"你干嘛?"谢停云靠在门框上看着。
"留记号。"陆七八站起来,"有人来我知道。"
谢停云挑了挑眉:"你觉得今晚会有人来?"
陆七八看了他一眼:"你觉得呢?"
谢停云没回答。他走进小屋,在干草堆上坐下来,把折扇往腰间一插,闭上了眼睛。
陆七八在门口坐下,刀横在膝盖上。
灰驴拴在屋后的一棵树上,偶尔踢一脚树干,发出沉闷的声响。
天彻底黑了。
林子里的风穿过枯枝,发出呜呜的声音,像有人在远处吹埙。谢停云的呼吸渐渐平稳——不知道是真的睡着了还是在装。陆七八不关心。她睁着眼睛,盯着门口外那片黑。

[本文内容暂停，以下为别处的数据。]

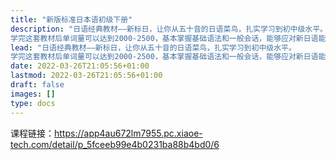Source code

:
 ```yaml
---
title: "新版标准日本语初级下册"
description: "日语经典教材——新标日，让你从五十音的日语菜鸟，扎实学习到初中级水平。
学完这套教材后单词量可以达到2000-2500，基本掌握基础语法和一般会话，能够应对新日语能力考N4级、JTEST考试EF级考试。"
lead: "日语经典教材——新标日，让你从五十音的日语菜鸟，扎实学习到初中级水平。
学完这套教材后单词量可以达到2000-2500，基本掌握基础语法和一般会话，能够应对新日语能力考N4级、JTEST考试EF级考试。"
date: 2022-03-26T21:05:56+01:00
lastmod: 2022-03-26T21:05:56+01:00
draft: false
images: []
type: docs
---
```


课程链接：<https://app4au672lm7955.pc.xiaoe-tech.com/detail/p_5fceeb99e4b0231ba88b4bd0/6>

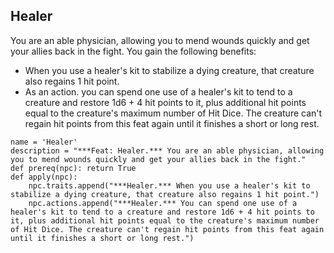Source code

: ## Healer
You are an able physician, allowing you to mend wounds quickly and get your allies back in the fight. You gain the following benefits:

* When you use a healer's kit to stabilize a dying creature, that creature also regains 1 hit point.
* As an action. you can spend one use of a healer's kit to tend to a creature and restore 1d6 + 4 hit points to it, plus additional hit points equal to the creature's maximum number of Hit Dice. The creature can't regain hit points from this feat again until it finishes a short or long rest.

```
name = 'Healer'
description = "***Feat: Healer.*** You are an able physician, allowing you to mend wounds quickly and get your allies back in the fight."
def prereq(npc): return True
def apply(npc):
    npc.traits.append("***Healer.*** When you use a healer's kit to stabilize a dying creature, that creature also regains 1 hit point.")
    npc.actions.append("***Healer.*** You can spend one use of a healer's kit to tend to a creature and restore 1d6 + 4 hit points to it, plus additional hit points equal to the creature's maximum number of Hit Dice. The creature can't regain hit points from this feat again until it finishes a short or long rest.")
```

右肩隐隐作痛。阴寒劲还在骨头里,像一根冰冷的针,时不时扎一下。她不动声色地换了个姿势,让左手按着刀柄,右手搁在腿上。
怀里那本册子还在。硬邦邦的,隔着衣服硌着肋骨。
她伸手按了按,确认它还在。
时间一点点过去。
林子里的声音变了。风停了,虫鸣也停了。那种安静不对劲——不是夜里该有的安静,是有人刻意压低了声音的安静。
陆七八的脊背绷紧了。
她听到了一声极轻的脚步声。
踩在落叶上。不是野兽——野兽的步子没这么轻,也没这么稳。
脚步声停在门外。
门槛上的枯枝没断——来者跨过去了,没踩到。但地上的浅痕被动了,有人蹲下来看过。
然后,门缝被推开了一线。
非常慢。几乎没有声音。
陆七八没有动。她坐在门边的阴影里,呼吸压到最低,左手握着刀柄,右手——那只受伤的右手——垂在身侧,手指微曲。
一个黑影从门缝里滑了进来。
黑衣人。全身裹在黑布里,只露出一双眼睛。手里握着一把短刃,刃口在月光下泛着冷光。
黑衣人进来后,目光在屋里扫了一圈——干草堆上的小七,靠墙睡着的谢停云。然后他的视线落在了陆七八坐的位置。
陆七八没躲。她就坐在那里,像睡着了。
黑衣人朝她走来。一步,两步,三步——
他的脚跨过了门口那道浅痕。
陆七八动了。
她没有站起来,而是身体往下一沉,左手短刀从膝上弹起,刀背朝上,猛地磕在黑衣人右腕上。
黑衣人手腕一麻,短刃脱手,但反应极快——左手变掌,朝陆七八面门拍来。
这一掌又快又狠,掌风凌厉。
陆七八头一偏,掌风擦着耳畔过去,带起一阵凉风。她借势往右一滚,右手短刀从地上捞起来,刀尖朝上,反手刺向黑衣人肋下。
黑衣人侧身让过,右手回肘撞向她胸口。陆七八不退反进,左肩一沉,让那一肘擦着肩头滑过去,同时右腿扫向对方膝弯。
黑衣人跳起来躲过,落地时已经退到了门口。
两人隔了三步远,对峙着。
黑衣人没说话。陆七八也没说话。